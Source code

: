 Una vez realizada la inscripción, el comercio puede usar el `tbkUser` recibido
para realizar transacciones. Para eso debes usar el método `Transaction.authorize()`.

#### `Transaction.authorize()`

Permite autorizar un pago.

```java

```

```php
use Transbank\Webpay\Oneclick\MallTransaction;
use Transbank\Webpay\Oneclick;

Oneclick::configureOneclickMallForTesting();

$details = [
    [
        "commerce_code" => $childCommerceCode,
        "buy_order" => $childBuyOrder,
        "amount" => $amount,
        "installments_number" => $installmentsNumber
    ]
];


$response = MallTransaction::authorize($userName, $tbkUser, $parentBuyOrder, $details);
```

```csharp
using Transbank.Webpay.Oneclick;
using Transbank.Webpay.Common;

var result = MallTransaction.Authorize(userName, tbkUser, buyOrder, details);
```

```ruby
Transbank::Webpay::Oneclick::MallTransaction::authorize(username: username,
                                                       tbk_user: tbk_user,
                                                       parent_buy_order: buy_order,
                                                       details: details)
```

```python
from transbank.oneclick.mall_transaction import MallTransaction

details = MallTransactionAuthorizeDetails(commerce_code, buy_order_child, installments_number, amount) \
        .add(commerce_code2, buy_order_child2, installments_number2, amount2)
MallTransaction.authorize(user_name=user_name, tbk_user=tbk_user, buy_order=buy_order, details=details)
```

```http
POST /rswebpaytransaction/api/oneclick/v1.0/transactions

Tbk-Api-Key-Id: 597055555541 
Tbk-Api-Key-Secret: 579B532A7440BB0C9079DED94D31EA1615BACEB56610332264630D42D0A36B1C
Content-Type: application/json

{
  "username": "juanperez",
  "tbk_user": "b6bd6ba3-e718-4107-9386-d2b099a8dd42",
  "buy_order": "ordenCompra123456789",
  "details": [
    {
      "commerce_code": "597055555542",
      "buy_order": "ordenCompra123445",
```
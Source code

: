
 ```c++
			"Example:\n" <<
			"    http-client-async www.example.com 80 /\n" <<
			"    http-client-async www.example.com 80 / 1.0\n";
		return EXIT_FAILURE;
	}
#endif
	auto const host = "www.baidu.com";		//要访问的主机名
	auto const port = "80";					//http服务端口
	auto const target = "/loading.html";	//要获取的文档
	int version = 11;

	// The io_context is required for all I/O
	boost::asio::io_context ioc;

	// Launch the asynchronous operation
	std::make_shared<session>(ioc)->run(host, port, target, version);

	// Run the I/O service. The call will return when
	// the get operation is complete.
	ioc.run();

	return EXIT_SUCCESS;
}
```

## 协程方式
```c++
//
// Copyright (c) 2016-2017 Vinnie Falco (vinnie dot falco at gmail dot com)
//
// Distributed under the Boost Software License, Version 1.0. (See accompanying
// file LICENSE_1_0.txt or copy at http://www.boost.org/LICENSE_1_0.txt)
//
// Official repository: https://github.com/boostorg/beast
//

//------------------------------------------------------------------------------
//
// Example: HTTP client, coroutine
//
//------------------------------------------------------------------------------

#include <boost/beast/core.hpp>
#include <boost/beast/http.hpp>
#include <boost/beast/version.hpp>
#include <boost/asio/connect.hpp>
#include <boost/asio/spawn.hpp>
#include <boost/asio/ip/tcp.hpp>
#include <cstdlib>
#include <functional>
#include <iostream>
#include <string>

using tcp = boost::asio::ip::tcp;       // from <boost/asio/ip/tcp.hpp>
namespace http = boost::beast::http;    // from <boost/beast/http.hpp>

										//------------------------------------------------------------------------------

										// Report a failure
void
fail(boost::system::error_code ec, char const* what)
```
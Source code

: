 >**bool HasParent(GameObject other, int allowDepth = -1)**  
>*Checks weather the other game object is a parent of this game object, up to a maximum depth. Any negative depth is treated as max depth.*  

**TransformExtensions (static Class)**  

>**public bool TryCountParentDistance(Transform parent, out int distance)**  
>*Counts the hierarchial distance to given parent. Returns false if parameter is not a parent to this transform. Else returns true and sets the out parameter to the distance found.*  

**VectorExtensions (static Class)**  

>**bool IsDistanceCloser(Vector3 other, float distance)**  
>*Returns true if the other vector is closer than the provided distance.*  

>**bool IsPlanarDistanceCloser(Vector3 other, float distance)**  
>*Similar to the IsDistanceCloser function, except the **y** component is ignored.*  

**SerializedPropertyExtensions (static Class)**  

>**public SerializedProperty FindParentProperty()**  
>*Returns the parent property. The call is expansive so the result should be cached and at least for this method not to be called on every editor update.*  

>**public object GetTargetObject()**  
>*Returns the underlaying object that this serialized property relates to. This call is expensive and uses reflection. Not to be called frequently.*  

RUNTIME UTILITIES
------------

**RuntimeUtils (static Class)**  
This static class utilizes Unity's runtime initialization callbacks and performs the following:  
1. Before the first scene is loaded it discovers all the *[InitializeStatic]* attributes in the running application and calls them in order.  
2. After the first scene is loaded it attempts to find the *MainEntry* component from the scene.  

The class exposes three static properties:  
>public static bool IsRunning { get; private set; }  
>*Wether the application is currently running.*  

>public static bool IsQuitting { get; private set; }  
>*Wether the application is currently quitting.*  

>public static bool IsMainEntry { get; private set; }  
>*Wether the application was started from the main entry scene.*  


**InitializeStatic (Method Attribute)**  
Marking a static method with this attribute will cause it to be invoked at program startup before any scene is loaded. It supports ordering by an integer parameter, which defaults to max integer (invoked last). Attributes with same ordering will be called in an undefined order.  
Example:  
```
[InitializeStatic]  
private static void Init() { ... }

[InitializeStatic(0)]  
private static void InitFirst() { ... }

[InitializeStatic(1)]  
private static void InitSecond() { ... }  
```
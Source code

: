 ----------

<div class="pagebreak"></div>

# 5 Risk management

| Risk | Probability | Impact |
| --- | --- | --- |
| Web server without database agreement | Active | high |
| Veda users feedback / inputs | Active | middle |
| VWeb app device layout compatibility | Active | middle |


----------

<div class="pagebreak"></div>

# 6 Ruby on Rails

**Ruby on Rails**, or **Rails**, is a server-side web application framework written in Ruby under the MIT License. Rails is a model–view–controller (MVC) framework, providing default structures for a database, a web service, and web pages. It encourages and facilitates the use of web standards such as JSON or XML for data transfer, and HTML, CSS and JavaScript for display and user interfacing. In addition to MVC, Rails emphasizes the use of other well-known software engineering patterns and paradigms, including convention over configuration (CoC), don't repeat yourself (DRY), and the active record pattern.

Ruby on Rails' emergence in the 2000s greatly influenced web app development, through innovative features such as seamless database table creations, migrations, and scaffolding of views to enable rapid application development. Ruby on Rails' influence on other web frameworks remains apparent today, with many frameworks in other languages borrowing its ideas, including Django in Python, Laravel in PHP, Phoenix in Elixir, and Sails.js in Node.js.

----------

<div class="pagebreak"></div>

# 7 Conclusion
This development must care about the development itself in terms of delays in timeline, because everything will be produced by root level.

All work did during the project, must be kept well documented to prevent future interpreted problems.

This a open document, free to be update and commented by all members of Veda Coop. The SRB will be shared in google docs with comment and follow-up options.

Activity
From the line that has "IsDistanceCloser(Vector3 other, float distance)**" through the line that has "1. Before the", copy every line exactly as it appears above, and leave out all others.

Completed exercise
>**bool IsDistanceCloser(Vector3 other, float distance)**  
>*Returns true if the other vector is closer than the provided distance.*  

>**bool IsPlanarDistanceCloser(Vector3 other, float distance)**  
>*Similar to the IsDistanceCloser function, except the **y** component is ignored.*  

**SerializedPropertyExtensions (static Class)**  

>**public SerializedProperty FindParentProperty()**  
>*Returns the parent property. The call is expansive so the result should be cached and at least for this method not to be called on every editor update.*  

>**public object GetTargetObject()**  
>*Returns the underlaying object that this serialized property relates to. This call is expensive and uses reflection. Not to be called frequently.*  

RUNTIME UTILITIES
------------

**RuntimeUtils (static Class)**  
This static class utilizes Unity's runtime initialization callbacks and performs the following:  
1. Before the first scene is loaded it discovers all the *[InitializeStatic]* attributes in the running application and calls them in order.  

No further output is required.